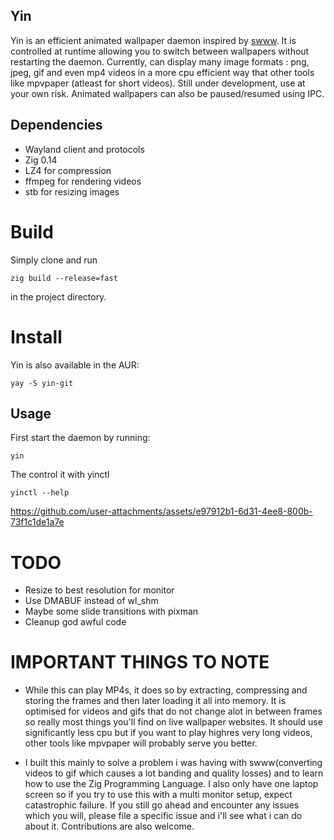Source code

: ## Yin
Yin is an efficient animated wallpaper daemon inspired by [swww](https://github.com/LGFae/swww).
It is controlled at runtime allowing you to switch between wallpapers without restarting the daemon.
Currently, can display many image formats : png, jpeg, gif and even mp4 videos in a more cpu efficient way that other tools like mpvpaper (atleast for short videos). Still under development, use at your own risk. Animated wallpapers can also be paused/resumed using IPC.

## Dependencies
- Wayland client and protocols
- Zig 0.14
- LZ4 for compression
- ffmpeg for rendering videos
- stb for resizing images


# Build
Simply clone and run
```
zig build --release=fast
```
in the project directory.


# Install
Yin is also available in the AUR:
```
yay -S yin-git
```

## Usage
First start the daemon by running:
```
yin
```

The control it with yinctl
```
yinctl --help
```



https://github.com/user-attachments/assets/e97912b1-6d31-4ee8-800b-73f1c1de1a7e


# TODO
- Resize to best resolution for monitor
- Use DMABUF instead of wl_shm
- Maybe some slide transitions with pixman
- Cleanup god awful code


# IMPORTANT THINGS TO NOTE
- While this can play MP4s, it does so by extracting, compressing and storing the frames and then later loading it all into memory. It is optimised for videos and gifs that do not change alot in between frames so really most things you'll find on live wallpaper websites. It should use significantly less cpu but if you want to play highres very long videos, other tools like mpvpaper will probably serve you better.

- I built this mainly to solve a problem i was having with swww(converting videos to gif which causes a lot banding and quality losses) and to learn how to use the Zig Programming Language. I also only have one laptop screen so if you try to use this with a multi monitor setup, expect catastrophic failure. If you still go ahead and encounter any issues which you will, please file a specific issue and i'll see what i can do about it. Contributions are also welcome.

*-*-*

● **WHAT IS BEING ASKED**
From the entries above, give again exactly the lines running from the line with "Yin is also" to the line with "# IMPORTANT THINGS TO NOTE"; include both of those lines.

● **THE COMPLETED TASK**
Yin is also available in the AUR:
```
yay -S yin-git
```

## Usage
First start the daemon by running:
```
yin
```

The control it with yinctl
```
yinctl --help
```



https://github.com/user-attachments/assets/e97912b1-6d31-4ee8-800b-73f1c1de1a7e


# TODO
- Resize to best resolution for monitor
- Use DMABUF instead of wl_shm
- Maybe some slide transitions with pixman
- Cleanup god awful code


# IMPORTANT THINGS TO NOTE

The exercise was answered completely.